Debating
the correct response to 'that movie'
By Paul Schratz
In a few years we’ll probably look back on the
wars over "that movie" as nostalgically as we now remember the panic
over Y2K. "Da Vinci Code ... what a lot of fuss that was, eh?"
However, there is a time to be silent and a time to speak, and
now would seem to be the time to speak.
How much to speak is another question, and when it comes to Da
Vinci, it’s one of many questions for which there seem to be no
clear answers.
For every person who simply can’t understand what the fuss is all
about, there is someone else who has been embroiled in a frustrating
debate over whether Mary Magdalene could, in fact, have married
Jesus, and Opus Dei might be employing special forces in a
conspiracy to cover it up.
At a recent communications conference in Rome, the debate
intensified in the weeks approaching the release of "that movie,"
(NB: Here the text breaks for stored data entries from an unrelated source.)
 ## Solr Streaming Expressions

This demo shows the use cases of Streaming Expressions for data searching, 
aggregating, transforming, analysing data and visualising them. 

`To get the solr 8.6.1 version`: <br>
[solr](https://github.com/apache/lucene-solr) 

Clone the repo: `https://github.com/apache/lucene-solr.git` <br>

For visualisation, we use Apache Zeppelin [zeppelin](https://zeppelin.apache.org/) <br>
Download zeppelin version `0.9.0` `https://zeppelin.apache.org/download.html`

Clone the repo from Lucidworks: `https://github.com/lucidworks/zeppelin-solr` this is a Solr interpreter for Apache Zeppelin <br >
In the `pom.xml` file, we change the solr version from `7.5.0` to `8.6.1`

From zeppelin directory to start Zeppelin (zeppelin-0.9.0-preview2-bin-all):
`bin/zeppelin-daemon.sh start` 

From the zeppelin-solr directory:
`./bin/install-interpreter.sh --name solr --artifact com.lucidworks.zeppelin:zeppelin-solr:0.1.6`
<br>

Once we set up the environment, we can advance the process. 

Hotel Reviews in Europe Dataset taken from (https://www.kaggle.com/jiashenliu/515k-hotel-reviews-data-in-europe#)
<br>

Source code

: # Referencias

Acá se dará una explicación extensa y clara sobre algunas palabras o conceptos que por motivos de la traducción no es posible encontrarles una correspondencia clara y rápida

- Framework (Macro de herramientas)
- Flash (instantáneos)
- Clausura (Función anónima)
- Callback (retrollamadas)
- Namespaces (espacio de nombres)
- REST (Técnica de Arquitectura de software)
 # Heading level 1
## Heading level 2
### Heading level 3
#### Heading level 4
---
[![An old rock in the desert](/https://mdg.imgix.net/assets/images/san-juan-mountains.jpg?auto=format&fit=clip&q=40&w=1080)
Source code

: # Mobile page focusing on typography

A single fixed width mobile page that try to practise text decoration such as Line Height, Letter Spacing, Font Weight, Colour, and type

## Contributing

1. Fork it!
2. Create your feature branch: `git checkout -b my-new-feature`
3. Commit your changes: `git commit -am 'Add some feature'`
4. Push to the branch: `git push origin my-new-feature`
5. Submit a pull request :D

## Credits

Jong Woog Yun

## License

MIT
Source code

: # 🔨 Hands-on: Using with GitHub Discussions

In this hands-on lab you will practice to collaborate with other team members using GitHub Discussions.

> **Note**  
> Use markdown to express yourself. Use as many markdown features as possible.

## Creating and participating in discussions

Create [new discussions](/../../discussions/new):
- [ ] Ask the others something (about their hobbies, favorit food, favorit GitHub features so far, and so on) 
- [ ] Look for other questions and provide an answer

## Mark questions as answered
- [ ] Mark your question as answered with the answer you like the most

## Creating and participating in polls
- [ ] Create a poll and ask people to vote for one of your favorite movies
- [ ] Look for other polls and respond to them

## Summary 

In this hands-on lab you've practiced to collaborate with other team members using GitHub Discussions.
with communications experts on opposing sides calling for,
respectively, turning that lemon into lemonade, or throwing the
lemon into the nearest compost pile.
(One Rome church bafflingly thought it would be a clever idea to
lease space on a renovation scaffold outside the building for a Da
Vinci ad, until it came to its senses after hearing loudly from
bewildered church and civic officials.)
There would appear to be no perfectly correct response to the
book and now the movie. There’s a fine line between thoughtful
review and forceful confrontation. Ultimately it depends on the
strategy, skills, and comfort zones of the people doing the
responding.
This is a long way of saying the varyied responses of Church
entities to the Da Vinci Code will for some people be too much, and
for others inadequate.
For example, one Vatican official is being quoted as calling for
a boycott of the film. In fact he didn’t. What Archbishop Angelo
Amato did say was he hoped the Catholic communicators he was
addressing would stay away from the film, but he pointedly did not
call for a world boycott of the movie.
Should he have? For some religious groups that’s been the
strategy, and one some people have urged the Archdiocese of
Vancouver to spearhead. Others, like Campus Crusade for Christ, are
actually encouraging people to go and dialogue with others about the
movie.
Still others have produced study guides, sponsored discussions,
and targeted media with responses and op-ed pieces. Yet others are
urging an "othercott" of the film by going to a different movie on
opening night.
This archdiocese and this newspaper have chosen an educational
approach, providing no shortage of articles and seminars in which
the issues raised by the book and the movie are dissected. For some
this is providing too much limelight for something that hardly
merits the attention, yet DVC is of immense interest to much of our
readership, and anytime there’s a book with religious themes in the
hands of every second person at the airport, you’ve got a teaching
moment being handed to you on a platter.
That’s what Da Vinci represents: an enormous teaching
opportunity, not just for Opus Dei, which has responded brilliantly
to the challenge, but to the overall Church.
Da Vinci can be seen as a diabolical attack, or as a simple
example of ignorance run wild, but the best course of action is
surely that response that best serves the Gospel.
Is it avoidance? Sometimes silence is called for, such as when a
transgression is so small that drawing public attention to it would
only fuel it.
At other times, an issue – an attack, a heresy, a blasphemy –
becomes such a part of the cultural consciousness that to not
address it would not only mean letting an assault on the Church go
ignored, but also mean missing an opportunity to share our faith
with those being exposed to the falsehood.
Defending the faith is important; promoting the faith even more
so. Da Vinci represents an amazing opportunity to do both.